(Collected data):
----
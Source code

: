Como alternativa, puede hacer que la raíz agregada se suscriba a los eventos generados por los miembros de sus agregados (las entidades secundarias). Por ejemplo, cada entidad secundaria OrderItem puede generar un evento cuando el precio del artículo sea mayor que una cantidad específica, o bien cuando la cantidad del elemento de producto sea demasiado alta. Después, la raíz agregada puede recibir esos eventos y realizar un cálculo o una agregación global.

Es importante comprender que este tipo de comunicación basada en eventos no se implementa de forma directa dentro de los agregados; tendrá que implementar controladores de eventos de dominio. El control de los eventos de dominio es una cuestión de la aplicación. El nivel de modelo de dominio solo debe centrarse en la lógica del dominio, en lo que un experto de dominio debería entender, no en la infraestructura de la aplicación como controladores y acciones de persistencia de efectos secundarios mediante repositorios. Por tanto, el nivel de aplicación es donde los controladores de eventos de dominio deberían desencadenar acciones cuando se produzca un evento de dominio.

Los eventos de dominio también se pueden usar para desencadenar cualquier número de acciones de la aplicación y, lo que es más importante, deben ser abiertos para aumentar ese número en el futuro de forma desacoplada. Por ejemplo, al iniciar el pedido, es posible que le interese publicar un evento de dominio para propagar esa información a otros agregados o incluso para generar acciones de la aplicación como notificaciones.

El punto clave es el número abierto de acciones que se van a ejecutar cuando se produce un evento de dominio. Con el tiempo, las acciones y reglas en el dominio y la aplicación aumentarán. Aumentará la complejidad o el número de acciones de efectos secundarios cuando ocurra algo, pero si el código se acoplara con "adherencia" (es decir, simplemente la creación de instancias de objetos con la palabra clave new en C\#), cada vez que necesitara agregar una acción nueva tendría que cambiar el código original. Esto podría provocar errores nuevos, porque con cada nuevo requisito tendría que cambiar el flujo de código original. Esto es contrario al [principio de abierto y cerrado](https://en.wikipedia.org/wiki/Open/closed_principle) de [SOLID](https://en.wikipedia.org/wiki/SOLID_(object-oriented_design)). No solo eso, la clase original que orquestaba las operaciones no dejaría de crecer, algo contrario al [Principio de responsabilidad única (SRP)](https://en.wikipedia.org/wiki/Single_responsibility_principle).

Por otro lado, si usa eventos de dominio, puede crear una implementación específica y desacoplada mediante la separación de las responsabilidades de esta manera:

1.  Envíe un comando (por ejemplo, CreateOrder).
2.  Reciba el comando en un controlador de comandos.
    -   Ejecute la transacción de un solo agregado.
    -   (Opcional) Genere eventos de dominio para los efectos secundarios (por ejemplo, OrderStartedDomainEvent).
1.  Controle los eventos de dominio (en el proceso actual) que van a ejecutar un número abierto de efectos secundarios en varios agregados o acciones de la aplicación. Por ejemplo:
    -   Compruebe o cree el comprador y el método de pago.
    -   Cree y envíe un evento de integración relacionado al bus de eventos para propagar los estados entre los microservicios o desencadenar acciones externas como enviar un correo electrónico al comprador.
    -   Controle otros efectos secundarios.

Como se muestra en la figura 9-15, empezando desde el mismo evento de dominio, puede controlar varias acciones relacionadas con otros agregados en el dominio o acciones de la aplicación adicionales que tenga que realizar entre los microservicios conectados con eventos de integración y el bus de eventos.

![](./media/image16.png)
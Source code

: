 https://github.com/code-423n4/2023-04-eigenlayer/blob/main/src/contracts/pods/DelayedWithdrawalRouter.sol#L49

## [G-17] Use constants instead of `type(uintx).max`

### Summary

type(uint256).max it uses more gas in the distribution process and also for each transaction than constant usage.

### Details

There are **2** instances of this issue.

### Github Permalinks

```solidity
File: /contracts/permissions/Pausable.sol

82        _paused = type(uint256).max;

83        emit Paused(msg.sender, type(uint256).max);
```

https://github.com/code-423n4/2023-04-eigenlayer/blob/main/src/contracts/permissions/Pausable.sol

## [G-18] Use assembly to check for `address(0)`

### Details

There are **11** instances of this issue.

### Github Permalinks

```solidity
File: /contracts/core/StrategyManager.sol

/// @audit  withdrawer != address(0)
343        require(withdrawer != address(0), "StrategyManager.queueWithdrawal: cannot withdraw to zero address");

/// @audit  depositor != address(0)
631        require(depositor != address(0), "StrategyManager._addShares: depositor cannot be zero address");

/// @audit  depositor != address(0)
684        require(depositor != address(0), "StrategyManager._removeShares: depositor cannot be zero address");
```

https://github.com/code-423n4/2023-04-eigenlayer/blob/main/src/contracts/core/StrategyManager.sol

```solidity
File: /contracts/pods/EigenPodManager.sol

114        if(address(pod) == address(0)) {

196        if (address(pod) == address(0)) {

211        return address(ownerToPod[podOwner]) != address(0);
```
----
(WHAT THE EXERCISE ASKS):
The answer is the full data, repeated exactly as shown.

(EXERCISE OUTPUT):
Source code

:Como alternativa, puede hacer que la raíz agregada se suscriba a los eventos generados por los miembros de sus agregados (las entidades secundarias). Por ejemplo, cada entidad secundaria OrderItem puede generar un evento cuando el precio del artículo sea mayor que una cantidad específica, o bien cuando la cantidad del elemento de producto sea demasiado alta. Después, la raíz agregada puede recibir esos eventos y realizar un cálculo o una agregación global.

Es importante comprender que este tipo de comunicación basada en eventos no se implementa de forma directa dentro de los agregados; tendrá que implementar controladores de eventos de dominio. El control de los eventos de dominio es una cuestión de la aplicación. El nivel de modelo de dominio solo debe centrarse en la lógica del dominio, en lo que un experto de dominio debería entender, no en la infraestructura de la aplicación como controladores y acciones de persistencia de efectos secundarios mediante repositorios. Por tanto, el nivel de aplicación es donde los controladores de eventos de dominio deberían desencadenar acciones cuando se produzca un evento de dominio.

Los eventos de dominio también se pueden usar para desencadenar cualquier número de acciones de la aplicación y, lo que es más importante, deben ser abiertos para aumentar ese número en el futuro de forma desacoplada. Por ejemplo, al iniciar el pedido, es posible que le interese publicar un evento de dominio para propagar esa información a otros agregados o incluso para generar acciones de la aplicación como notificaciones.

El punto clave es el número abierto de acciones que se van a ejecutar cuando se produce un evento de dominio. Con el tiempo, las acciones y reglas en el dominio y la aplicación aumentarán. Aumentará la complejidad o el número de acciones de efectos secundarios cuando ocurra algo, pero si el código se acoplara con "adherencia" (es decir, simplemente la creación de instancias de objetos con la palabra clave new en C\#), cada vez que necesitara agregar una acción nueva tendría que cambiar el código original. Esto podría provocar errores nuevos, porque con cada nuevo requisito tendría que cambiar el flujo de código original. Esto es contrario al [principio de abierto y cerrado](https://en.wikipedia.org/wiki/Open/closed_principle) de [SOLID](https://en.wikipedia.org/wiki/SOLID_(object-oriented_design)). No solo eso, la clase original que orquestaba las operaciones no dejaría de crecer, algo contrario al [Principio de responsabilidad única (SRP)](https://en.wikipedia.org/wiki/Single_responsibility_principle).

Por otro lado, si usa eventos de dominio, puede crear una implementación específica y desacoplada mediante la separación de las responsabilidades de esta manera:

1.  Envíe un comando (por ejemplo, CreateOrder).
2.  Reciba el comando en un controlador de comandos.
    -   Ejecute la transacción de un solo agregado.
    -   (Opcional) Genere eventos de dominio para los efectos secundarios (por ejemplo, OrderStartedDomainEvent).
1.  Controle los eventos de dominio (en el proceso actual) que van a ejecutar un número abierto de efectos secundarios en varios agregados o acciones de la aplicación. Por ejemplo:
    -   Compruebe o cree el comprador y el método de pago.
    -   Cree y envíe un evento de integración relacionado al bus de eventos para propagar los estados entre los microservicios o desencadenar acciones externas como enviar un correo electrónico al comprador.
    -   Controle otros efectos secundarios.

Como se muestra en la figura 9-15, empezando desde el mismo evento de dominio, puede controlar varias acciones relacionadas con otros agregados en el dominio o acciones de la aplicación adicionales que tenga que realizar entre los microservicios conectados con eventos de integración y el bus de eventos.

![](./media/image16.png)
Source code

: https://github.com/code-423n4/2023-04-eigenlayer/blob/main/src/contracts/pods/DelayedWithdrawalRouter.sol#L49

## [G-17] Use constants instead of `type(uintx).max`

### Summary

type(uint256).max it uses more gas in the distribution process and also for each transaction than constant usage.

### Details

There are **2** instances of this issue.

### Github Permalinks

```solidity
File: /contracts/permissions/Pausable.sol

82        _paused = type(uint256).max;

83        emit Paused(msg.sender, type(uint256).max);
```

https://github.com/code-423n4/2023-04-eigenlayer/blob/main/src/contracts/permissions/Pausable.sol

## [G-18] Use assembly to check for `address(0)`

### Details

There are **11** instances of this issue.

### Github Permalinks

```solidity
File: /contracts/core/StrategyManager.sol

/// @audit  withdrawer != address(0)
343        require(withdrawer != address(0), "StrategyManager.queueWithdrawal: cannot withdraw to zero address");

/// @audit  depositor != address(0)
631        require(depositor != address(0), "StrategyManager._addShares: depositor cannot be zero address");

/// @audit  depositor != address(0)
684        require(depositor != address(0), "StrategyManager._removeShares: depositor cannot be zero address");
```

https://github.com/code-423n4/2023-04-eigenlayer/blob/main/src/contracts/core/StrategyManager.sol

```solidity
File: /contracts/pods/EigenPodManager.sol

114        if(address(pod) == address(0)) {

196        if (address(pod) == address(0)) {

211        return address(ownerToPod[podOwner]) != address(0);
```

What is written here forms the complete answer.